Start of Records supplied
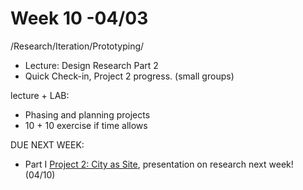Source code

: # Week 10 -04/03

/Research/Iteration/Prototyping/
* Lecture: Design Research Part 2
* Quick Check-in, Project 2 progress. (small groups)

lecture + LAB:
* Phasing and planning projects
* 10 + 10 exercise if time allows


DUE NEXT WEEK:
* Part I [Project 2: City as Site](city_as_site.md), presentation on research next week! (04/10) 
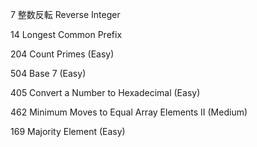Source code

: 7  整数反転 Reverse Integer  

14 Longest Common Prefix  


204 Count Primes (Easy)  


504 Base 7 (Easy)  

405 Convert a Number to Hexadecimal (Easy)

462 Minimum Moves to Equal Array Elements II (Medium)

169 Majority Element (Easy)
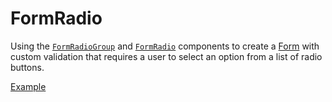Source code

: # FormRadio

<div data-description>

Using the <a href="/apis/form-radio-group"><code>FormRadioGroup</code></a> and <a href="/apis/form-radio"><code>FormRadio</code></a> components to create a <a href="/components/form">Form</a> with custom validation that requires a user to select an option from a list of radio buttons.

</div>

<a href="./index.tsx" data-playground>Example</a>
End of Records supplied
About this exercise:
The expected output is the exact run of lines from the first line of the material above through the line that contains "<div data-description>", minus any pictures.

Worked solution:
Source code

: # Week 10 -04/03

/Research/Iteration/Prototyping/
* Lecture: Design Research Part 2
* Quick Check-in, Project 2 progress. (small groups)

lecture + LAB:
* Phasing and planning projects
* 10 + 10 exercise if time allows


DUE NEXT WEEK:
* Part I [Project 2: City as Site](city_as_site.md), presentation on research next week! (04/10) 
Source code

: 7  整数反転 Reverse Integer  

14 Longest Common Prefix  


204 Count Primes (Easy)  


504 Base 7 (Easy)  

405 Convert a Number to Hexadecimal (Easy)

462 Minimum Moves to Equal Array Elements II (Medium)

169 Majority Element (Easy)
Source code

: # FormRadio

<div data-description>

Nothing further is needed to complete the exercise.